Letters

During the bouts of cancer diagnosis and treatments, Rachel writes e-mails to keep her friends and family updated on her thoughts and spiritual walk.

Surgery

January 14, 2005

Surgery is only a few days away and, to be honest, I’ve gotten pretty emotional about it. More emotional than I would expect to be and definitely more emotional than I’d like to be.

 

I’m confident it’s the right decision, I’m not afraid of the surgery and I think (and hope) that I’ll be fairly happy with the end result. But for some reason I’m a basket case.

 

Maybe I was so excited to get through chemo and now I have to face the next step so soon when I’d just like to enjoy feeling good for a little while longer. Or maybe this is another “cancer moment” where it hits me what a big drag this whole deal is. Or maybe I’m struggling with feeling unfeminine because I’m about to look like a pathetic commando for the next three months – buzzed hair, bruised and bandaged and a bit of a mess while we go through this whole reconstruction thing. Of course, there are some serious hormone issues residual from the chemo that I have just started to factor into the equation. I don’t know what it is. But I don’t like to talk about it because I get sad – as in “weep at the drop of a hat sad.” So, if I’m not answering the phone or responding to e-mails…that’s why. Sorry.

 

Met my plastic surgeon last week. It’s always a bit disconcerting being the only one in a bathrobe when you meet someone for the first time but I’m starting to get used to it. Anyway, he’s nice and very professional.

 

Neil’s mom arrives on Saturday to help until I’m able to be on my own again. I honestly don’t know how we would have done this without the help of The Grandmas. They have been amazing – so selfless and giving, tireless in their ability to care for one grumpy invalid and two toddlers. I am so grateful for their willingness to come and help us through this.

 

Some nitty gritty stuff because people are asking: Surgery is at 12:30pm on Monday (January 17th).

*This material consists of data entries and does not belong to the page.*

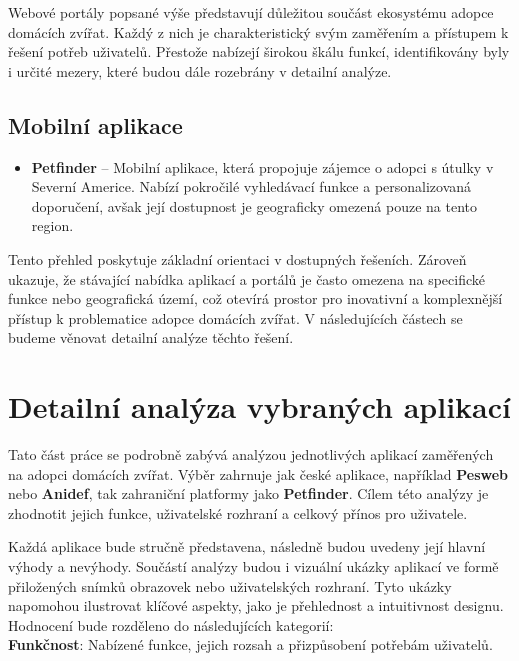 \documentclass[12pt,a4paper]{report}
\begin{document}
Webové portály popsané výše představují důležitou součást ekosystému adopce domácích zvířat. Každý z nich je charakteristický svým zaměřením a přístupem k řešení potřeb uživatelů. Přestože nabízejí širokou škálu funkcí, identifikovány byly i určité mezery, které budou dále rozebrány v detailní analýze.


\subsection{Mobilní aplikace}
\begin{itemize}
    \item \textbf{Petfinder} – Mobilní aplikace, která propojuje zájemce o adopci s útulky v Severní Americe. Nabízí pokročilé vyhledávací funkce a personalizovaná doporučení, avšak její dostupnost je geograficky omezená pouze na tento region.
\end{itemize}

Tento přehled poskytuje základní orientaci v dostupných řešeních. Zároveň ukazuje, že stávající nabídka aplikací a portálů je často omezena na specifické funkce nebo geografická území, což otevírá prostor pro inovativní a komplexnější přístup k problematice adopce domácích zvířat. V následujících částech se budeme věnovat detailní analýze těchto řešení.

\section{Detailní analýza vybraných aplikací}

Tato část práce se podrobně zabývá analýzou jednotlivých aplikací zaměřených na adopci domácích zvířat. Výběr zahrnuje jak české aplikace, například \textbf{Pesweb} nebo \textbf{Anidef}, tak zahraniční platformy jako \textbf{Petfinder}. Cílem této analýzy je zhodnotit jejich funkce, uživatelské rozhraní a celkový přínos pro uživatele.

Každá aplikace bude stručně představena, následně budou uvedeny její hlavní výhody a nevýhody. Součástí analýzy budou i vizuální ukázky aplikací ve formě přiložených snímků obrazovek nebo uživatelských rozhraní. Tyto ukázky napomohou ilustrovat klíčové aspekty, jako je přehlednost a intuitivnost designu. \\

\noindent Hodnocení bude rozděleno do následujících kategorií:\\

\noindent\textbf{Funkčnost}: Nabízené funkce, jejich rozsah a přizpůsobení potřebám uživatelů.\\
\end{document}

At UBC. I will be in the hospital for one night, maybe two. Dr. McGregor will do the mastectomies and then Dr. Lennox will remove my port-o-cath and insert the tissue expanders behind my pectoralis muscle. The implant cannot go right against the skin so they put a tissue expander in. I will go in every two weeks for the next couple of months and have more saline injected into the expander to gently stretch the muscle. Then, in May/June, they will take out the expander and put in the permanent implant. Of course, these things only last – if you’re lucky – 25 to 30 years so I will go through this whole deal again before I’m 65. I comfort myself with knowing that I will be the envy of all the ladies at the seniors centre.

 

This verse sits on my window sill above the kitchen sink these days: “My flesh and my heart may fail but God is the strength of my heart and my portion forever.” (Psalm 73:26.) Appropriate, don’t you think? Particularly these days but I like it because it applies to each day…and forever.

 

Neil will e-mail and let you know how surgery went.